Kämpferischer attraktiver Block, Beitrag zur Bewusstseinsbildung

Der lebendigste und kämpferischste Block war der von MLPD, REBELL und Internationalistischem Bündnis und weiteren revolutionären und fortschrittlichen Kräften. Vertreter des kurdischen Freiheitskampfs, der Flüchtlingssolidaritätsbewegung, von Migrantenorganisationen, der Seebrücke, der Frauen- und der Umweltbewegung waren dabei. Ebenso Parteifahnen, REBELL-Schilder und schöne Transparente, darunter von der MLPD: "Für Arbeit, Frieden, demokratische Rechte, Schutz der Umwelt - echten Sozialismus".

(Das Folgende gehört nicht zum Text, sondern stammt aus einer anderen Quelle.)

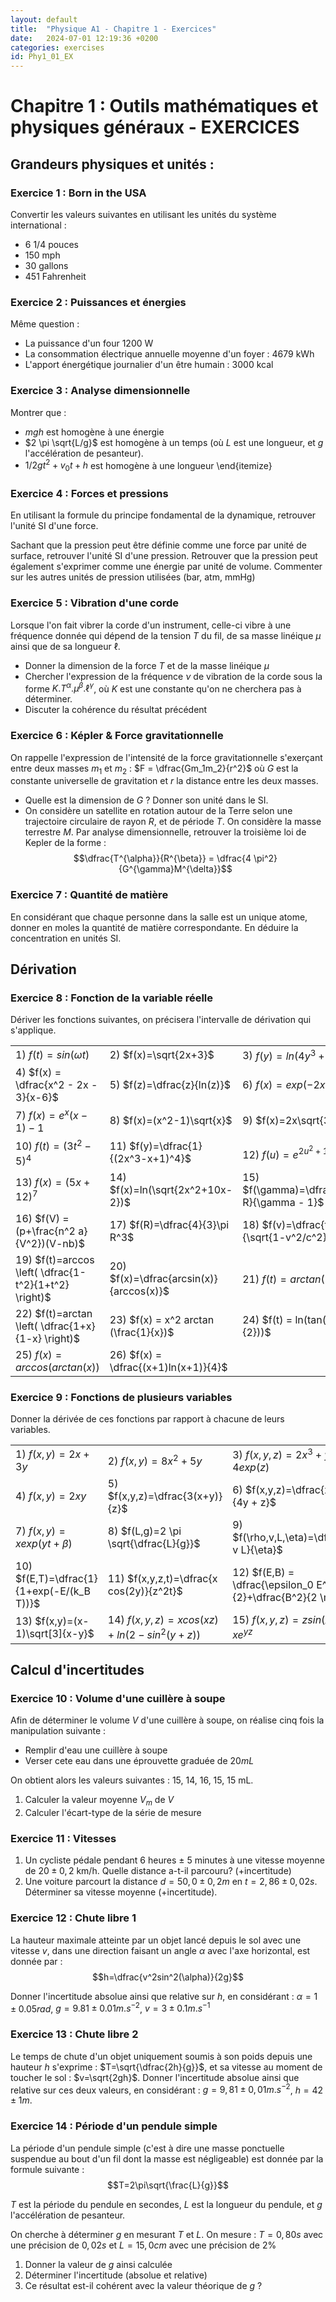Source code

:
 ```yaml
---
layout: default
title:  "Physique A1 - Chapitre 1 - Exercices"
date:   2024-07-01 12:19:36 +0200
categories: exercises
id: Phy1_01_EX
---
```


# Chapitre 1 : Outils mathématiques et physiques généraux - EXERCICES

## Grandeurs physiques et unités : 

### Exercice 1 : Born in the USA

Convertir les valeurs suivantes en utilisant les unités du système international : 
- 6 1/4 pouces
- 150 mph
- 30 gallons
- 451 Fahrenheit

### Exercice 2 : Puissances et énergies

Même question : 

- La puissance d'un four 1200 W
- La consommation électrique annuelle moyenne d'un foyer : 4679 kWh
- L'apport énergétique journalier d'un être humain : 3000 kcal

### Exercice 3 : Analyse dimensionnelle

Montrer que : 
- $mgh$ est homogène à une énergie
- $2 \pi \sqrt{L/g}$ est homogène à un temps (où $L$ est une longueur, et $g$ l'accélération de pesanteur).
- $1/2 g t ^2 +v_0 t + h$ est homogène à une longueur
\end{itemize}


### Exercice 4 : Forces et pressions

En utilisant la formule du principe fondamental de la dynamique, retrouver l'unité SI d'une force. 

Sachant que la pression peut être définie comme une force par unité de surface, retrouver l'unité SI d'une pression. 
Retrouver que la pression peut également s'exprimer comme une énergie par unité de volume. Commenter sur les autres unités de pression utilisées (bar, atm, mmHg)

### Exercice 5 : Vibration d'une corde

Lorsque l'on fait vibrer la corde d'un instrument, celle-ci vibre à une fréquence donnée qui dépend de la tension $T$ du fil, de sa masse linéique $\mu$ ainsi que de sa longueur $\ell$.
- Donner la dimension de la force $T$ et de la masse linéique $\mu$
- Chercher l'expression de la fréquence $\nu$ de vibration de la corde sous la forme $K.T^{\alpha}.\mu^{\beta}.\ell^{\gamma}$, où $K$ est une constante qu'on ne cherchera pas à déterminer.
- Discuter la cohérence du résultat précédent

### Exercice 6 : Képler \& Force gravitationnelle

On rappelle l'expression de l'intensité de la force gravitationnelle s'exerçant entre deux masses $m_1$ et $m_2$ : $F = \dfrac{Gm_1m_2}{r^2}$ où $G$ est la constante universelle de gravitation et $r$ la distance entre les deux masses.
- Quelle est la dimension de $G$ ? Donner son unité dans le SI. 
- On considère un satellite en rotation autour de la Terre selon une trajectoire circulaire de rayon $R$, et de période $T$. On considère la masse terrestre $M$. Par analyse dimensionnelle, retrouver la troisième loi de Kepler de la forme : 
$$\dfrac{T^{\alpha}}{R^{\beta}} = \dfrac{4 \pi^2}{G^{\gamma}M^{\delta}}$$

### Exercice 7 : Quantité de matière

En considérant que chaque personne dans la salle est un unique atome, donner en moles la quantité de matière correspondante. En déduire la concentration en unités SI. 

## Dérivation 

### Exercice 8 : Fonction de la variable réelle

Dériver les fonctions suivantes, on précisera l'intervalle de dérivation qui s'applique. 

|  |  |  |
|--|--|--|
|1)  $f(t)=sin(\omega t)$  | 2)  $f(x)=\sqrt{2x+3}$ | 3)  $f(y) = ln(4y^3 + 2)$|
|4)  $f(x) = \dfrac{x^2 - 2x - 3}{x-6}$ | 5)  $f(z)=\dfrac{z}{ln(z)}$ | 6)  $f(x)=exp(-2x +\alpha)$|
|7)  $f(x)=e^x(x-1)-1$ | 8)  $f(x)=(x^2-1)\sqrt{x}$ | 9)  $f(x)=2x\sqrt{3x^2+5}$|
|10)  $f(t)=(3t^2-5)^4$ | 11)  $f(y)=\dfrac{1}{(2x^3-x+1)^4}$ | 12)  $f(u)=e^{2u^2+1}$|
|13)  $f(x)=(5x+12)^7$ | 14)  $f(x)=ln(\sqrt{2x^2+10x-2})$ | 15)  $f(\gamma)=\dfrac{\gamma R}{\gamma - 1}$|
|16)  $f(V) = (p+\frac{n^2 a}{V^2})(V-nb)$ | 17)  $f(R)=\dfrac{4}{3}\pi R^3$ | 18)  $f(v)=\dfrac{t-vx/c^2}{\sqrt{1-v^2/c^2}}$|
|19) $f(t)=arccos \left( \dfrac{1-t^2}{1+t^2} \right)$ | 20) $f(x)=\dfrac{arcsin(x)}{arccos(x)}$ | 21) $f(t)=arctan(2t^2+1)$|
|22) $f(t)=arctan \left( \dfrac{1+x}{1-x} \right)$ | 23) $f(x) = x^2 arctan (\frac{1}{x})$ | 24) $f(t) = ln(tan(\frac{t}{2}))$|
|25) $f(x) = arccos(arctan(x))$ | 26) $f(x) = \dfrac{(x+1)ln(x+1)}{4}$||

### Exercice 9 : Fonctions de plusieurs variables

Donner la dérivée de ces fonctions par rapport à chacune de leurs variables.

|  |  |  |
|--|--|--|
|1)  $f(x,y)=2x + 3y$ | 2)  $f(x,y)=8x^2+5y$ | 3)  $f(x,y,z) = 2x^3 + y + 4 exp(z)$|
|4)  $f(x,y)=2xy$ | 5)  $f(x,y,z)=\dfrac{3(x+y)}{z}$ | 6)  $f(x,y,z)=\dfrac{x^2 -1}{4y + z}$|
|7)  $f(x,y)=xexp(yt+\beta)$ | 8)  $f(L,g)=2 \pi \sqrt{\dfrac{L}{g}}$ | 9)  $f(\rho,v,L,\eta)=\dfrac{\rho v L}{\eta}$ |
|10)  $f(E,T)=\dfrac{1}{1+exp(-E/(k_B T))}$ | 11)  $f(x,y,z,t)=\dfrac{x cos(2y)}{z^2t}$ | 12)  $f(E,B) = \dfrac{\epsilon_0 E^2}{2}+\dfrac{B^2}{2 \mu_0}$|
|13) $f(x,y)=(x-1)\sqrt[3]{x-y}$ | 14)  $f(x,y,z) = xcos(xz)+ln(2-sin^2(y+z))$ | 15)  $f(x,y,z) = zsin(xy)+xe^{yz}$|

## Calcul d'incertitudes

### Exercice 10 : Volume d'une cuillère à soupe

Afin de déterminer le volume $V$ d'une cuillère à soupe, on réalise cinq fois la manipulation suivante : 
- Remplir d'eau une cuillère à soupe
- Verser cete eau dans une éprouvette graduée de $20mL$

On obtient alors les valeurs suivantes : 15, 14, 16, 15, 15 mL.
1. Calculer la valeur moyenne $V_m$ de $V$
2. Calculer l'écart-type de la série de mesure

### Exercice 11 : Vitesses

1. Un cycliste pédale pendant 6 heures $\pm$ 5 minutes à une vitesse moyenne de $20 \pm 0,2$ km/h. Quelle distance a-t-il parcouru? (+incertitude)
2. Une voiture parcourt la distance $d=50,0\pm0,2m$ en $t=2,86 \pm 0,02 s$. Déterminer sa vitesse moyenne (+incertitude).

### Exercice 12 : Chute libre 1

La hauteur maximale atteinte par un objet lancé depuis le sol avec une vitesse $v$, dans une direction faisant un angle $\alpha$ avec l'axe horizontal, est donnée par : 
$$h=\dfrac{v^2sin^2(\alpha)}{2g}$$ 

Donner l'incertitude absolue ainsi que relative sur $h$, en considérant : $\alpha = 1\pm 0.05 rad$, $g=9.81 \pm 0.01 m.s^{-2}$, $v=3 \pm 0.1 m.s^{-1}$

### Exercice 13 : Chute libre 2

Le temps de chute d'un objet uniquement soumis à son poids depuis une hauteur $h$ s'exprime : $T=\sqrt{\dfrac{2h}{g}}$, et sa vitesse au moment de toucher le sol : $v=\sqrt{2gh}$. 
Donner l'incertitude absolue ainsi que relative sur ces deux valeurs, en considérant : $g=9,81 \pm 0,01 m.s^{-2}$, $h=42 \pm 1m$.

### Exercice 14  : Période d'un pendule simple
La période d'un pendule simple (c'est à dire une masse ponctuelle suspendue au bout d'un fil dont la masse est négligeable) est donnée par la formule suivante : 
$$T=2\pi\sqrt{\frac{L}{g}}$$

$T$ est la période du pendule en secondes, $L$ est la longueur du pendule, et $g$ l'accélération de pesanteur.

On cherche à déterminer $g$ en mesurant $T$ et $L$. On mesure : $T=0,80s$ avec une précision de $0,02s$ et $L=15,0 cm$ avec une précision de $2\%$

1. Donner la valeur de $g$ ainsi calculée
2. Déterminer l'incertitude (absolue et relative)
3. Ce résultat est-il cohérent avec la valeur théorique de $g$ ?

Um Kriege und Kriegsgefahr zu beseitigen, ist ein gesellschaftsverändernder Kampf zum Sturz des Imperialismus notwendig. Dafür ist die Stärkung der MLPD das Gebot der Stunde.

Emil Bauer

 

Und natürlich das offene Mikrofon, an dem zahlreiche Beiträge gehalten, Parolen gerufen und Lieder gesungen wurden. MLPD, Rotfüchse und Rebell, Frauen von Courage, kurdische Freunde und Kollegen beteiligten sich. Viele Beiträge befassten sich mit  Fragen der notwendigen Bewusstseinsbildung, um zu einer wirksamen Kraft gegen den Imperialismus zu werden. Die Rotfüchse begründeten am offenen Mikrofon, warum sie für den Schutz der Flüchtlinge und gegen die Zerstörung unserer Lebensgrundlagen eintreten.

 

Was sind die Ursachen der wachsenden Kriegsgefahr, warum ist dafür die Herausbildung neuimperialistischer Länder eine Schlüsselfrage, was für eine Friedensbewegung brauchen wir. Es ist notwendig, die Alleinherrschaft des internationalen Finanzkapitals revolutionär zu überwinden. Um kommende revolutionäre Krisen nutzen zu können, das betonte eindringlich der Sprecher der Landesleitung Bayern der MLPD, Emil Bauer, müssen starke marxistisch-leninistische Parteien aufgebaut werden. In Deutschland ist die Stärkung der MLPD das Gebot der Stunde. An den souverän und sachkundig gehaltenen Beiträgen wurde deutlich, dass die Aktivitäten zu "100 Jahre Novemberrevolution – 50 Jahre Parteiaufbau der MLPD" auch eine gute Schulung für Genossen und Kollegen waren.

 

MLPD- und Rebell-Genossen führten 150 Gespräche. 131 Menschen haben für die Zulassung der MLPD zur Europawahl unterschrieben. 26 Exemplare des Parteiprogramms der MLPD, 14 Exemplare des Rote Fahne Magazins wurden vertrieben, Unterstützer für das Internationalistische Bündnis gewonnen. Einzelne interessieren sich für die Mitgliedschaft in der MLPD.